Member of the Althing
- In office 2009–2013
- Constituency: Northeast

Personal details
- Born: 17 January 1963 (age 62) Neskaupstaður, Iceland
- Political party: Independence Party

= Tryggvi Þór Herbertsson =

Icelandic politician and businessman

Tryggvi Þór Herbertsson (born 17 January 1963) was a member of the Icelandic Parliament from 2009 to 2013, and is the chairman and founder of Taurus SLF, an independent corporate and investment advisory firm.
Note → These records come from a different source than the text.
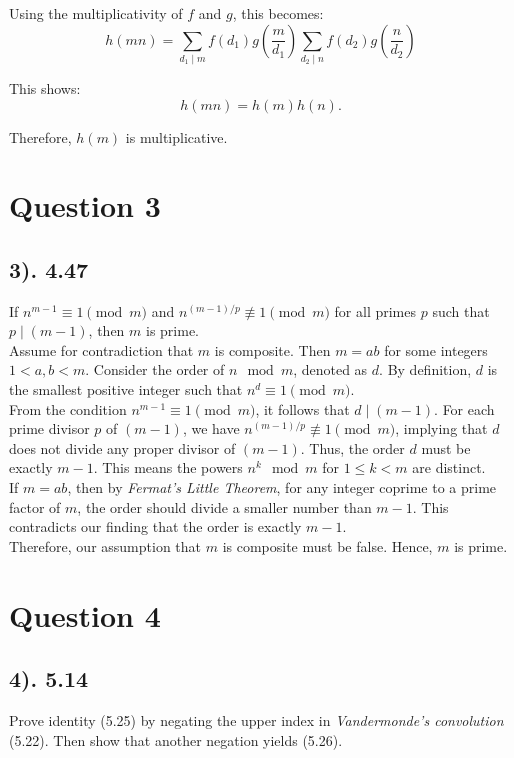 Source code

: \documentclass[12pt]{article}
\begin{document}
Using the multiplicativity of \( f \) and \( g \), this becomes:
\[
    h(mn) = \sum_{d_1 \mid m} f(d_1) g\left(\frac{m}{d_1}\right) 
    \sum_{d_2 \mid n} f(d_2) g\left(\frac{n}{d_2}\right)
\]

This shows:
\[ 
    h(mn) = h(m)h(n).
\]

Therefore, \( h(m) \) is multiplicative.

\section*{Question 3}
\subsection*{3). 4.47}
If $n^{m-1} \equiv 1 \pmod{m}$ and $n^{(m-1)/p} \not\equiv 1 \pmod{m}$ for all primes $p$ such that $p \mid (m-1)$, then $m$ is prime. \\

Assume for contradiction that $m$ is composite. Then $m = ab$ for some integers $1 < a, b < m$.
Consider the order of $n \mod m$, denoted as $d$. By definition, $d$ is the smallest positive integer such that $n^d \equiv 1 \pmod{m}$. \\

From the condition $n^{m-1} \equiv 1 \pmod{m}$, it follows that $d \mid (m-1)$.
For each prime divisor $p$ of $(m-1)$, we have $n^{(m-1)/p} \not\equiv 1 \pmod{m}$, implying that $d$ does not divide any proper divisor of $(m-1)$.
Thus, the order $d$ must be exactly $m-1$. This means the powers $n^k \mod m$ for $1 \leq k < m$ are distinct. \\

If $m = ab$, then by \textit{Fermat's Little Theorem}, for any integer coprime to a prime factor of $m$, the order should divide a smaller number than $m-1$.
This contradicts our finding that the order is exactly $m-1$. \\

Therefore, our assumption that $m$ is composite must be false. Hence, $m$ is prime.

\section*{Question 4}
\subsection*{4). 5.14}
Prove identity (5.25) by negating the upper index in \textit{Vandermonde's convolution} (5.22). Then show that another negation yields (5.26). \\
\end{document}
==Education and academic work==
Tryggvi Thor Herbertsson graduated in industrial administration from the Technical College of Iceland in 1992, as a M.Sc. in economics from the University of Iceland in 1995, and finished his Ph.D. studies at the University of Aarhus in 1998. He was director of the Institute of Economic Studies at the University of Iceland from 1995 to 2006. He was lecturer (1995), associate professor (1998) and professor (2000) at the University of Iceland. He has been a professor of economics at Reykjavik University since 2009 (currently on leave). He is married to Sigurveig María Ingvadóttir and has four children.

==Works==
Tryggvi Thor Herbertsson is an independent investor and advisor at his own company, Taurus SLF. He was a Member of Parliament in Iceland from 2009 to 2013 for the conservative Independence Party, and a professor of economics at the University of Reykjavík (on leave). Before becoming an MP he was the CEO of Askar Capital (a Nordic investment bank). He served as the special economic advisor to the prime minister of Iceland during the collapse of the Icelandic banking system. He was the director of the Institute of Economic Studies and a professor of economics at the University of Iceland before joining Askar Capital. Herbertsson has been a member of and chaired many ministerial-appointed committees in Iceland.
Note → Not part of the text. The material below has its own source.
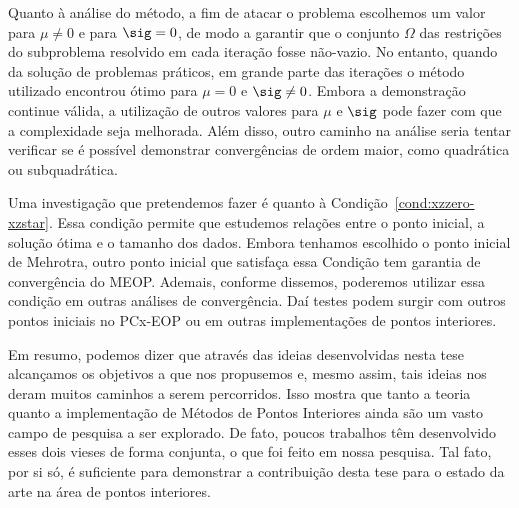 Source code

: Quanto à análise do método, a fim de atacar o problema escolhemos um valor para $\mu\neq 0$ e para $\sig = 0$, de modo a garantir que o conjunto $\Omega$ das restrições do subproblema resolvido em cada iteração fosse não-vazio.  No entanto, quando da solução de problemas práticos, em grande parte das iterações o método utilizado encontrou ótimo para $\mu=0$ e $\sig\neq 0$. Embora a demonstração continue válida, a utilização de outros valores para $\mu$ e $\sig$ pode fazer com que a complexidade seja melhorada. Além disso, outro caminho na análise seria tentar verificar se é possível demonstrar convergências de ordem maior, como quadrática ou subquadrática. 

Uma investigação  que pretendemos fazer é quanto à Condição~\ref{cond:xzzero-xzstar}. Essa condição permite que estudemos relações entre o ponto inicial, a solução ótima e o tamanho dos dados. Embora tenhamos escolhido o ponto inicial de Mehrotra, outro ponto inicial que satisfaça essa Condição tem garantia de convergência do MEOP. Ademais, conforme dissemos, poderemos utilizar essa condição em outras análises de convergência. Daí testes podem surgir com outros pontos iniciais no PCx-EOP ou em outras implementações de pontos interiores.



Em resumo, podemos dizer que através das ideias desenvolvidas nesta tese alcançamos os objetivos a que nos propusemos e, mesmo assim, tais ideias  nos deram muitos caminhos a serem percorridos. Isso mostra que tanto  a teoria quanto a implementação de Métodos de Pontos Interiores ainda são um vasto campo de pesquisa a ser explorado. De fato, poucos trabalhos têm desenvolvido esses dois vieses de forma conjunta, o que foi feito  em nossa pesquisa. Tal fato, por si só, é suficiente para demonstrar a contribuição desta tese para o estado da arte na área de pontos interiores.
Herbertsson has been on the board of directors and a consultant to many private companies and pension funds. He has been a consultant to institutions and international organizations, such as the World Bank, the International Monetary Fund, the European Commission, the Nordic Council of Ministers, the OECD, and the World Economic Forum. He has also been a consultant to the governments of Belgium, Croatia, Denmark, Finland, Iceland, Norway, Sweden, and Uganda. He has been a consultant to Fortune 500 companies.

Herbertsson has published over 50 scholarly papers and is the editor, author, and co-author of 13 books and monographs on various topics in economics. His dissertation topic was economic growth and capital theory. His research fields include public policy, financial markets and banking, monetary policy, pensions, and general macroeconomics.
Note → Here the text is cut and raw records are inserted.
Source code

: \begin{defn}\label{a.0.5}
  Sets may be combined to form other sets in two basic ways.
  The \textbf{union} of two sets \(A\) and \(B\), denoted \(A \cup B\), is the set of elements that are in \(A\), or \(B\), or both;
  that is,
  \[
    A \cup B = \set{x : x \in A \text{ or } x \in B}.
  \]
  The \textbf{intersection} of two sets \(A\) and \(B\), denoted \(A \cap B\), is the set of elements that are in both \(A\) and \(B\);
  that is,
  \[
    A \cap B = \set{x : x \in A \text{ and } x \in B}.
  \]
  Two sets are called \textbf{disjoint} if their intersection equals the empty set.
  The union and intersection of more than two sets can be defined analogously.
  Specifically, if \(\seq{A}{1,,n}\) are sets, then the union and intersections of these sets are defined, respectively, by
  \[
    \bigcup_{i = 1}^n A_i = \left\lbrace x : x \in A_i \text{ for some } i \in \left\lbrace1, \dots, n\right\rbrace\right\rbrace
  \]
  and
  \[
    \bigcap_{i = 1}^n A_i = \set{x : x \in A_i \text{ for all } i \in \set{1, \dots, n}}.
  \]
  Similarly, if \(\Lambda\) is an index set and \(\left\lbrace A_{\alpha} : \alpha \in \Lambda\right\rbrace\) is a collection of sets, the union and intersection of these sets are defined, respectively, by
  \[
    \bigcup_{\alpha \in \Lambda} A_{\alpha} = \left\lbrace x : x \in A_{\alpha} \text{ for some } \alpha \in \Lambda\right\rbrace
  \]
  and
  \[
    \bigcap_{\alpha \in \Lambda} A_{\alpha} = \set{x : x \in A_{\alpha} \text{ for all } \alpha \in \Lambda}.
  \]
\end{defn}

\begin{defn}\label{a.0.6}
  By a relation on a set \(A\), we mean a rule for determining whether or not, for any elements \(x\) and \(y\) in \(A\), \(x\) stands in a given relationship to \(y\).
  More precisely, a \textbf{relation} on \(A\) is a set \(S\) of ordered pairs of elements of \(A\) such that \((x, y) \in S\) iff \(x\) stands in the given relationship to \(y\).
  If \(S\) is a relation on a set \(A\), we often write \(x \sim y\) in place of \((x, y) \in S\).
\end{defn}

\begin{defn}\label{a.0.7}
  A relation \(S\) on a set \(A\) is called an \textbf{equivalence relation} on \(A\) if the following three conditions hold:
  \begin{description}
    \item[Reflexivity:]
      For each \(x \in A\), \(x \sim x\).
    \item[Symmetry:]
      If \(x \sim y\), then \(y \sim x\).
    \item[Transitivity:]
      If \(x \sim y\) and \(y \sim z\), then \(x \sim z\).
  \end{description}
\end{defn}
During his 11 years as the director of the Institute of Economic Studies, Herbertsson was responsible and directed over 100 major consulting assignments in number of countries. In his native country Herbertsson was a consultant to the country's prime ministers on macroeconomic policies and financial markets between 1995 and 2008.

As the CEO of Askar Capital, Herbertsson work involved overseeing investments into China, Macao, Hong Kong, India, Turkey, Dubai, Romania, North Macedonia, the Baltic Countries, Northern Europe, and the US.

==Selected publications==
- Gylfason, T., Herbertsson, T. T., & Zoega, G. (1999). A mixed blessing. Macroeconomic Dynamics, 3(02), 204-225.
- Gylfason, T., & Herbertsson, T. T. (2001). Does inflation matter for growth?. Japan and the World Economy, 13(4), 405-428.
- Mishkin, F. S., & Herbertsson, T. T. (2006). Financial stability in Iceland. Iceland Chamber of Commerce.

==Parliamentary career==
Hebertsson was elected to the Icelandic parliament in the 2009 general election.